Robert Palmer Jr. House // 1907

Robert Palmer Jr. (1856-1914) was born in Groton, Connecticut as the son of Robert Sr., a prominent businessman and Deacon in Noank’s seaside village (his house was featured previously). Robert Sr. established the Palmer shipyard, which became the largest business enterprise in Noank. Jr. would later join his father’s business and did well for himself financially, eventually marrying and building this Neo-Classical mansion on Church Street in town. The company, under Sr. and Jr.’s leadership, built many seafaring vessels that were internationally renowned until the company closed in 1914 after the death of Robert Jr. This house is unique in town for the monumental two-story portico, Palladian windows at the first floor, and a projecting entry vestibule.
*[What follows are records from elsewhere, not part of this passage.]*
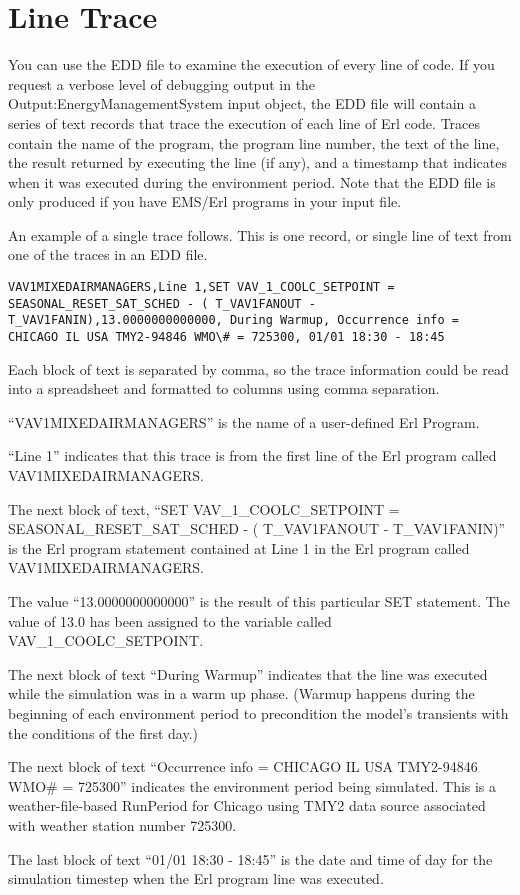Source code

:\section{Line Trace}\label{line-trace}

You can use the EDD file to examine the execution of every line of code. If you request a verbose level of debugging output in the Output:EnergyManagementSystem input object, the EDD file will contain a series of text records that trace the execution of each line of Erl code. Traces contain the name of the program, the program line number, the text of the line, the result returned by executing the line (if any), and a timestamp that indicates when it was executed during the environment period. Note that the EDD file is only produced if you have EMS/Erl programs in your input file.

An example of a single trace follows. This is one record, or single line of text from one of the traces in an EDD file.

\begin{lstlisting}
VAV1MIXEDAIRMANAGERS,Line 1,SET VAV_1_COOLC_SETPOINT = SEASONAL_RESET_SAT_SCHED - ( T_VAV1FANOUT - T_VAV1FANIN),13.0000000000000, During Warmup, Occurrence info = CHICAGO IL USA TMY2-94846 WMO\# = 725300, 01/01 18:30 - 18:45
\end{lstlisting}

Each block of text is separated by comma, so the trace information could be read into a spreadsheet and formatted to columns using comma separation.

``VAV1MIXEDAIRMANAGERS'' is the name of a user-defined Erl Program.

``Line 1'' indicates that this trace is from the first line of the Erl program called VAV1MIXEDAIRMANAGERS.

The next block of text, ``SET VAV\_1\_COOLC\_SETPOINT = SEASONAL\_RESET\_SAT\_SCHED - ( T\_VAV1FANOUT - T\_VAV1FANIN)'' is the Erl program statement contained at Line 1 in the Erl program called VAV1MIXEDAIRMANAGERS.

The value ``13.0000000000000'' is the result of this particular SET statement. The value of 13.0 has been assigned to the variable called VAV\_1\_COOLC\_SETPOINT.

The next block of text ``During Warmup'' indicates that the line was executed while the simulation was in a warm up phase. (Warmup happens during the beginning of each environment period to precondition the model's transients with the conditions of the first day.)

The next block of text ``Occurrence info = CHICAGO IL USA TMY2-94846 WMO\# = 725300'' indicates the environment period being simulated. This is a weather-file-based RunPeriod for Chicago using TMY2 data source associated with weather station number 725300.

The last block of text ``01/01 18:30 - 18:45'' is the date and time of day for the simulation timestep when the Erl program line was executed.
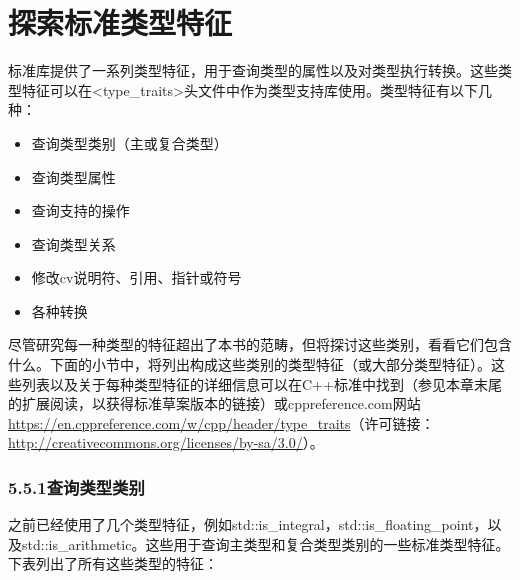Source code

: \section{探索标准类型特征}

标准库提供了一系列类型特征，用于查询类型的属性以及对类型执行转换。这些类型特征可以在<type\_traits>头文件中作为类型支持库使用。类型特征有以下几种：

\begin{itemize}
\item
查询类型类别（主或复合类型）

\item
查询类型属性

\item
查询支持的操作

\item
查询类型关系

\item
修改cv说明符、引用、指针或符号

\item
各种转换
\end{itemize}

尽管研究每一种类型的特征超出了本书的范畴，但将探讨这些类别，看看它们包含什么。下面的小节中，将列出构成这些类别的类型特征（或大部分类型特征）。这些列表以及关于每种类型特征的详细信息可以在C++标准中找到（参见本章末尾的扩展阅读，以获得标准草案版本的链接）或cppreference.com网站\url{https://en.cppreference.com/w/cpp/header/type_traits}（许可链接：\url{http://creativecommons.org/licenses/by-sa/3.0/}）。

\subsubsection{5.5.1\hspace{0.2cm}查询类型类别}

之前已经使用了几个类型特征，例如std::is\_integral，std::is\_floating\_point，以及std::is\_arithmetic。这些用于查询主类型和复合类型类别的一些标准类型特征。下表列出了所有这些类型的特征：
First Church of Christ Scientist, Providence // 1906

One of the most stunning and monumental buildings in Providence is this building, a church which pretty closely resembles the Rhode Island State House! Christian Scientists in Providence began to hold informal services in 1889 and received a charter from the state legislature in 1895. Construction started on this church, the First Church of Christ, Scientist in 1906 from plans by local architect Howard Hoppin who roughly modeled the building after the congregation’s Mother Church in Boston. The Classical Revival building is capped by a copper hemispherical dome supported by a colonnade of Corinthian columns. The main block of the structure at the street is fairly modest, possibly due to the residential character of its surroundings.

George Wightman Mansion // c.1902

One of the grandest mansions in Brookline’s Longwood neighborhood has to be the Wightman Mansion at the corner of Hawes and Monmouth Streets. George Henry Wightman (1855-1937) was a businessman who worked under Andrew Carnegie and was known in Boston as a “steel magnate”. He hired the architectural firm of Shepley, Rutan & Coolidge of Boston to design this Beaux-Arts style home, which looks more institutional than residential. The home featured a large back yard with private tennis courts as Wightman was a tennis aficionado. His son George William Wightman played tennis and married Hazel Hotchkiss Wightman, an icon in women’s tennis who won 45 U.S. titles in her life.

The home was sold after Wightman’s death in 1937 and eventually became home to the Hebrew Teacher’s College (now Hebrew College), which relocated in 2002 to Newton. Wheelock College then took over the building, which merged with Boston University as the Boston University Wheelock College of Education & Human Development in 2018.

Image of the Wightman Mansion from “The Brick Builder” 06-1903.